Movie Information
Overall Rank: 2881
Average Rating: 2.9/4
# of Ratings: 29
Theatrical Release Date: 03/29/1945
Language: English
Genre: Drama, Romance
MPAA Rating: NR
Director: Michael Powell, Emeric Pressburger
Actors: Roger Livesey, Anton Wallbrook, Deborah Kerr, Spencer Trevor, Roland Culver, Eric Maturin
Plot: The Second World war and Boer war veteran Major Clive Wynne-Candy (Roger Livesey) finds himself in charge of a home guard unit under attack from a young ambitious lieutenant.
Wynne-Candy,now a rotund and seemingly blustery old duffer is outraged when the Lieutenant and his troops invade his London Club breaking all the rules of fair warfare.

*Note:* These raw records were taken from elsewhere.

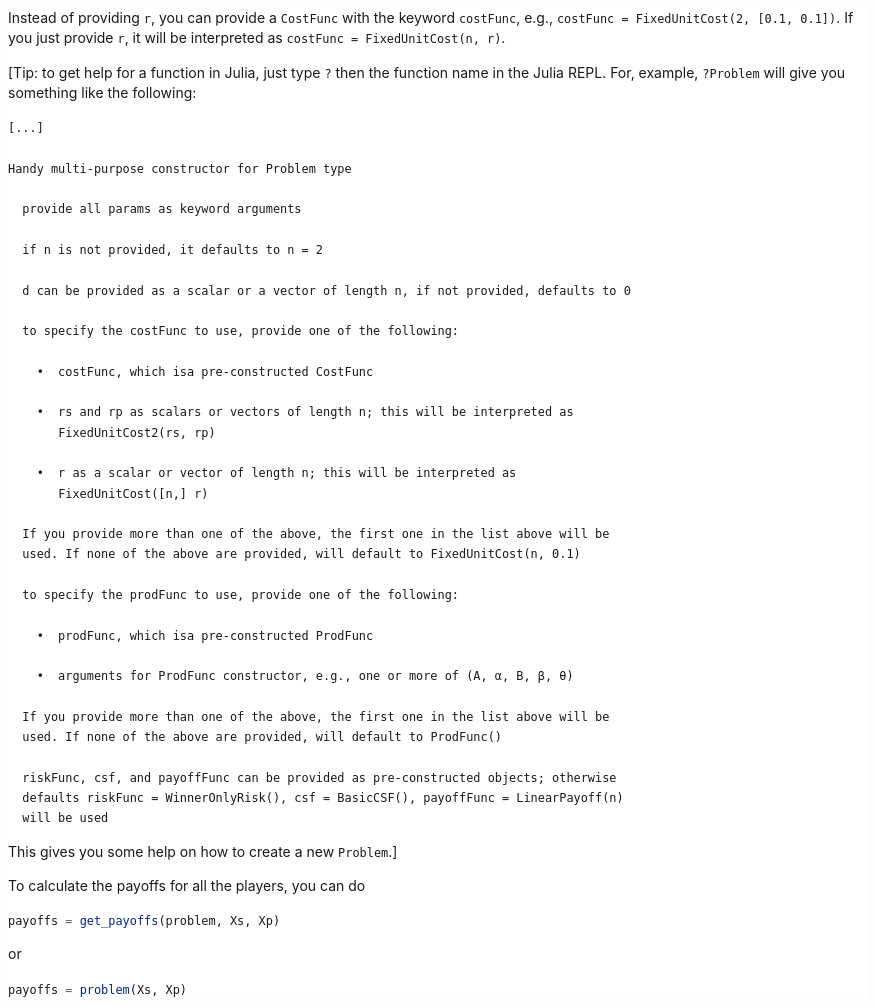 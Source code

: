 Instead of providing `r`, you can provide a `CostFunc` with the keyword `costFunc`, e.g., `costFunc = FixedUnitCost(2, [0.1, 0.1])`. If you just provide `r`, it will be interpreted as `costFunc = FixedUnitCost(n, r)`.

[Tip: to get help for a function in Julia, just type `?` then the function name in the Julia REPL. For, example, `?Problem` will give you something like the following:

```
[...]

Handy multi-purpose constructor for Problem type

  provide all params as keyword arguments

  if n is not provided, it defaults to n = 2

  d can be provided as a scalar or a vector of length n, if not provided, defaults to 0

  to specify the costFunc to use, provide one of the following:

    •  costFunc, which isa pre-constructed CostFunc

    •  rs and rp as scalars or vectors of length n; this will be interpreted as
       FixedUnitCost2(rs, rp)

    •  r as a scalar or vector of length n; this will be interpreted as
       FixedUnitCost([n,] r)

  If you provide more than one of the above, the first one in the list above will be
  used. If none of the above are provided, will default to FixedUnitCost(n, 0.1)

  to specify the prodFunc to use, provide one of the following:

    •  prodFunc, which isa pre-constructed ProdFunc

    •  arguments for ProdFunc constructor, e.g., one or more of (A, α, B, β, θ)

  If you provide more than one of the above, the first one in the list above will be
  used. If none of the above are provided, will default to ProdFunc()

  riskFunc, csf, and payoffFunc can be provided as pre-constructed objects; otherwise
  defaults riskFunc = WinnerOnlyRisk(), csf = BasicCSF(), payoffFunc = LinearPayoff(n)
  will be used
```
This gives you some help on how to create a new `Problem`.]

To calculate the payoffs for all the players, you can do
```julia
payoffs = get_payoffs(problem, Xs, Xp)
```
or
```julia
payoffs = problem(Xs, Xp)
```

The two men argue then wrestle each other and end up falling into a swimming pool. As Wynne Candy emerges from the pool he has now become a young man and his life in the military is told in a series of flashbacks.
Quick Movie Reviews
Rating of
3/4
Yojimbo - wrote on 05/21/2012
An acknowledged classic of british cinema, this journey through the life of a career military man is as modestly noble as the man it portrays. It has a light and comic tone punctuated by moving moments of extreme profundity, and tackles the subject of war and the fighting man without resorting to propaganda or manipulation. The three leads are all excellent, Deborah Kerr oddly playing three different parts, but it works. Roger Livesey in the role of the archetypal englishman (or at least the ideal of one) is immensely likeable and believable as history and politics shifts around him. Elegant, charming and intelligent.
Rating of
3/4
mitchellyoung - wrote on 06/05/2011
Though perhaps a little talky at times, Colonel Blimp is a film that explores feelings about war and nationalism through wit and energy. The sympathetic portrayal of the friendship between an English and German officer, as well as the inventive way the film illustrates the passage of time, are both ahead of its time, for when the film was made.
Full Movie Reviews
Rating of
4/4
The Life and Soul of the Party
gideon43 - wrote on 05/26/2010
Audacious and simply brilliant, Blimp is years ahead of its time in its structure and sentiments.
Although this is far from been an anti-war movie, it certainly isn't a drum beating, flag waving slice of propaganda.
Made at the height of the Second World War, Colonel Blimp is more of an attack on the British military system and its rather staid institutionalism's. Winston Churchill disliked the movie and made moves to get it banned because of the appearance of a sympathetic German although many historians note the resemblance between Blimp and Churchill himself.
Made in 1943, Blimp is now rightly considered a masterpiece of British Cinema, the acting is exemplary, Roger Livesey gives the performance of his life and Deborah Kerr is simply mesmerising.